MS: I think the appropriate answer is, "It depends." The reality is that many CISOs are relatively short-tenured in their environment. Just at the point where they're really starting to understand risk—the infrastructure, business processes, how the organization derives value, how to protect that value stream—something that may have been completely out of their control, like a third-party app that their team did not select but was selected by the line of business—the organization shares protected health information with it and that gets popped. Then it’s: "Let's blame the CISO and move on." I think CISOs have to recognize that dynamic and need to really press the notion of risk acceptance across the organization. So if you're my CEO, and I come to you and say, "I can address X and I can address Y. I can't deal with Z. How do you, as the CEO, want to address Z?" You have multiple choices there. You can accept that risk, you can mitigate it, insure against it, transfer it, but you can't ignore it. And I think one of the things that CISOs do is many of them are fearful for their jobs. They need to put a little bit more gravitas behind the role and say, "Listen, here are the risks that I can address. Here's what I can't.
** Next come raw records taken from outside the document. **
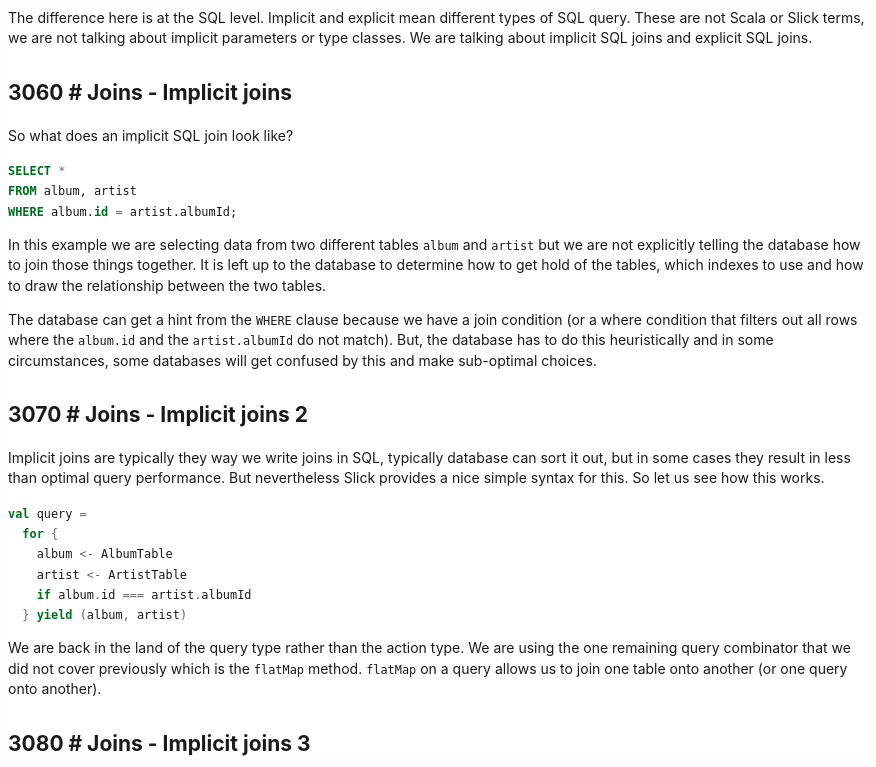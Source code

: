 The difference here is at the SQL level.  Implicit and explicit mean different types of SQL query.  These are not
Scala or Slick terms,  we are not talking about implicit parameters or type classes.  We are talking about implicit
SQL joins and explicit SQL joins.


## 3060 # Joins - Implicit joins

So what does an implicit SQL join look like?

```sql
SELECT *
FROM album, artist
WHERE album.id = artist.albumId;
```

In this example we are selecting data from two different tables ```album``` and ```artist``` but we are not
explicitly telling the database how to join those things together.  It is left up to the database to determine how to
get hold of the tables, which indexes to use and how to draw the relationship between the two tables.

The database can get a hint from the ```WHERE``` clause because we have a join condition (or a where condition that
filters out all rows where the ```album.id``` and the ```artist.albumId``` do not match).  But, the database has to do
this heuristically and in some circumstances, some databases will get confused by this and make sub-optimal choices.

## 3070 # Joins - Implicit joins 2

Implicit joins are typically they way we write joins in SQL, typically database can sort it out, but in some cases they
result in less than optimal query performance.  But nevertheless Slick provides a nice simple syntax for this.
So let us see how this works.

```scala
val query =
  for {
    album <- AlbumTable
    artist <- ArtistTable
    if album.id === artist.albumId
  } yield (album, artist)
```

We are back in the land of the query type rather than the action type.  We are using the one remaining query combinator
that we did not cover previously which is the ```flatMap``` method.  ```flatMap``` on a query allows us to join one
table onto another (or one query onto another).

## 3080 # Joins - Implicit joins 3
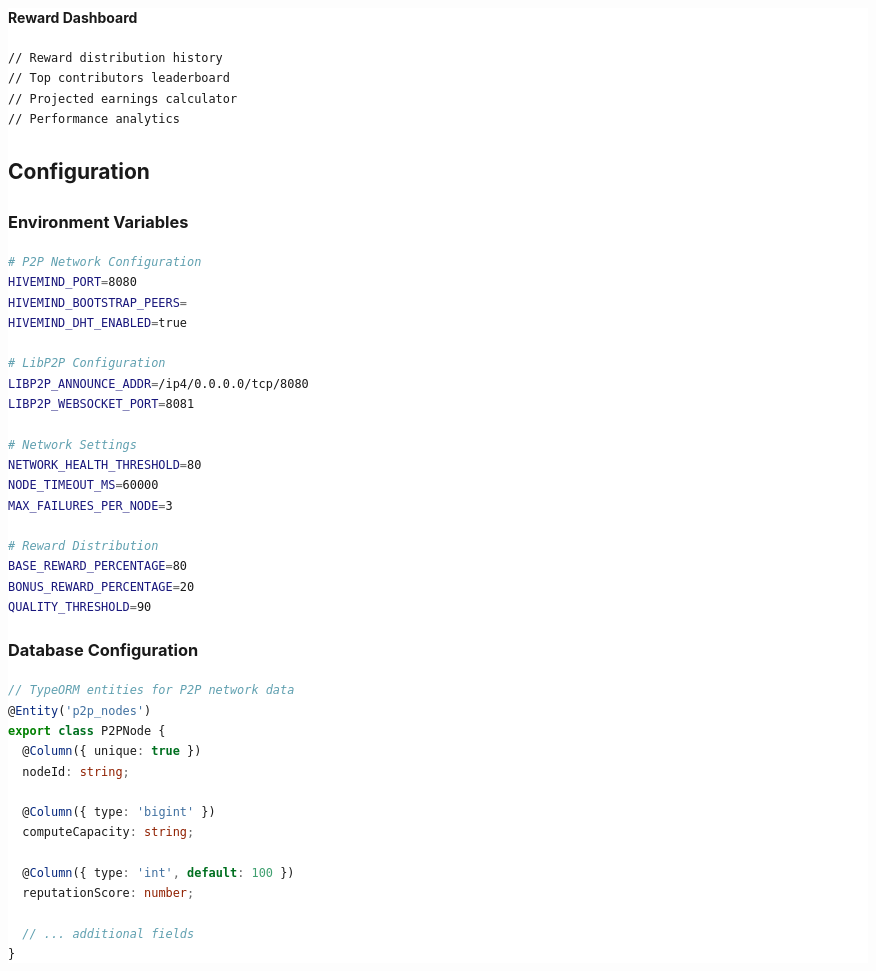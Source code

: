 #### Reward Dashboard
```tsx
// Reward distribution history
// Top contributors leaderboard
// Projected earnings calculator
// Performance analytics
```

## Configuration

### Environment Variables

```bash
# P2P Network Configuration
HIVEMIND_PORT=8080
HIVEMIND_BOOTSTRAP_PEERS=
HIVEMIND_DHT_ENABLED=true

# LibP2P Configuration
LIBP2P_ANNOUNCE_ADDR=/ip4/0.0.0.0/tcp/8080
LIBP2P_WEBSOCKET_PORT=8081

# Network Settings
NETWORK_HEALTH_THRESHOLD=80
NODE_TIMEOUT_MS=60000
MAX_FAILURES_PER_NODE=3

# Reward Distribution
BASE_REWARD_PERCENTAGE=80
BONUS_REWARD_PERCENTAGE=20
QUALITY_THRESHOLD=90
```

### Database Configuration

```typescript
// TypeORM entities for P2P network data
@Entity('p2p_nodes')
export class P2PNode {
  @Column({ unique: true })
  nodeId: string;
  
  @Column({ type: 'bigint' })
  computeCapacity: string;
  
  @Column({ type: 'int', default: 100 })
  reputationScore: number;
  
  // ... additional fields
}
```
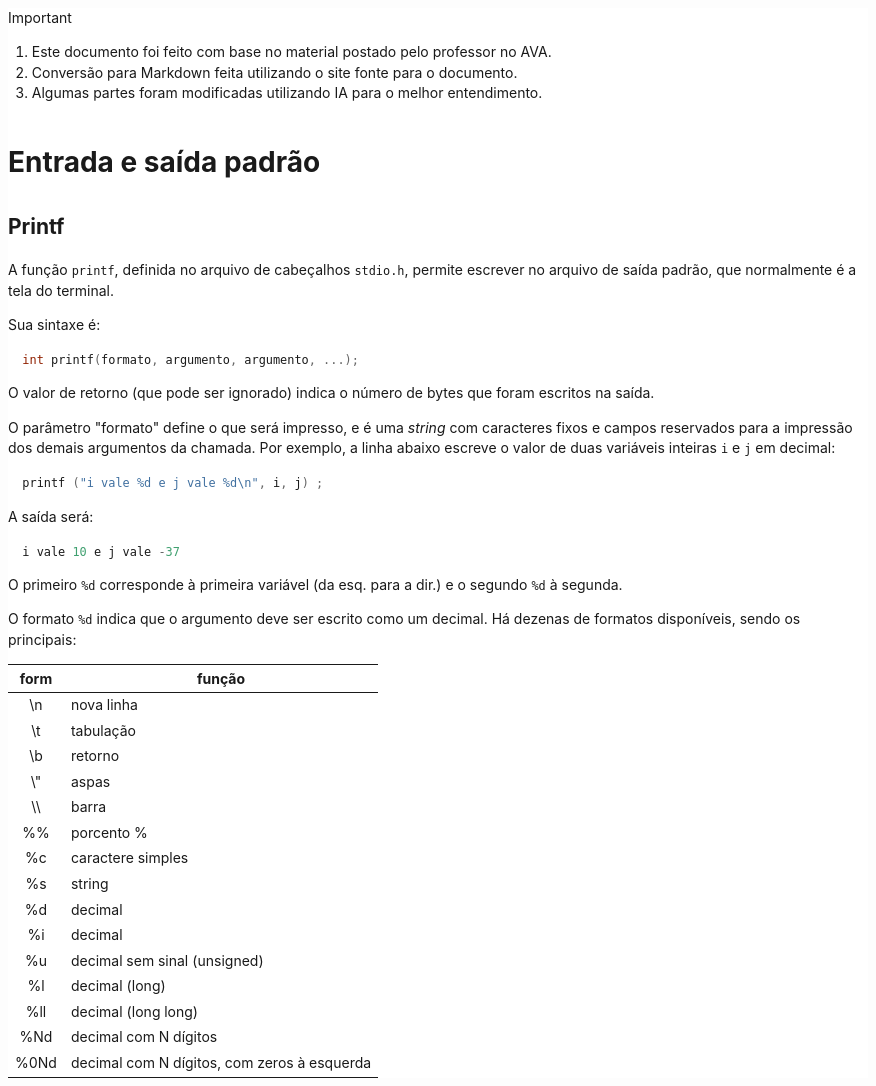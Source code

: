 > [!IMPORTANT]
>
> 1. Este documento foi feito com base no material postado pelo professor no AVA.<br>
> 2. Conversão para Markdown feita utilizando o site fonte para o documento.
> 3. Algumas partes foram modificadas utilizando IA para o melhor entendimento.

# Entrada e saída padrão

## Printf

A função `printf`, definida no arquivo de cabeçalhos `stdio.h`, permite escrever no arquivo de saída padrão, que normalmente é a tela do terminal.

Sua sintaxe é:

```C
  int printf(formato, argumento, argumento, ...);
```

O valor de retorno (que pode ser ignorado) indica o número de bytes que foram escritos na saída.

O parâmetro "formato" define o que será impresso, e é uma _string_ com caracteres fixos e campos reservados para a impressão dos demais argumentos da chamada. Por exemplo, a linha abaixo escreve o valor de duas variáveis inteiras `i` e `j` em decimal:

```C
  printf ("i vale %d e j vale %d\n", i, j) ;
```

A saída será:

```C
  i vale 10 e j vale -37
```

O primeiro `%d` corresponde à primeira variável (da esq. para a dir.) e o segundo `%d` à segunda.

O formato `%d` indica que o argumento deve ser escrito como um decimal. Há dezenas de formatos disponíveis, sendo os principais:

| form | função |
| :---: | --- |
| \\n | nova linha |
| \\t | tabulação |
| \\b | retorno |
| \\" | aspas |
| \\\\ | barra |
| %%  | porcento % |
| %c  | caractere simples |
| %s  | string |
| %d  | decimal |
| %i  | decimal |
| %u  | decimal sem sinal (unsigned) |
| %l  | decimal (long) |
| %ll | decimal (long long) |
| %Nd | decimal com N dígitos |
| %0Nd | decimal com N dígitos, com zeros à esquerda |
As an organization, how do we choose to deal with it?" And recognize the consequences for those discussions. I've had exceptionally tough discussions with CEOs in the past. And oddly enough, in one of those I ended up being promoted to the board of directors. So I was kind of an oddity as a CISO, where I was actually on the board. But that was because I was willing to put my job and my career at risk to state what I thought was appropriate. The reality too is that CISOs right now are kind of a rarefied commodity. Organizations are really trying to find individuals that have privacy knowledge, legal knowledge, risk, technology, and cyber security knowledge to glue it all together. And so the role itself, I think, has grown in its importance, very similar to a data protection officer or chief privacy officer, where if something doesn't go well at one company, the likelihood of having three or four other companies pick you up in short order is pretty high.

TCLJ: The expanding role of the CISO may be similar in many respects to the expanding role of the general counsel. Cathy, do want to talk about that?

CM-P: The general counsel and cyber security counsel—whether inside or outside—are increasingly involved in cyber security strategy and prevention. It’s critical that your cyber law adviser looks at your business holistically, from a business, privacy, cyber, and technology perspective. The increasing involvement of state regulators, notably in California with the CCPA and CPRA, along with federal regulators such as the Federal Trade Commission enforcing Article 5, a deceptive practices regulation to protect consumer data, have revenue implications for most companies. SolarWinds should set off another alarm bell in many C-suites, where using consumer data is part of the business strategy. Consumers provide data based upon trust. Where is that trust barometer now? Legal teams, CISOs, and product and information development executives should be reviewing cyber security policies and software development processes to ensure that they’re meeting changing requirements and attack vectors.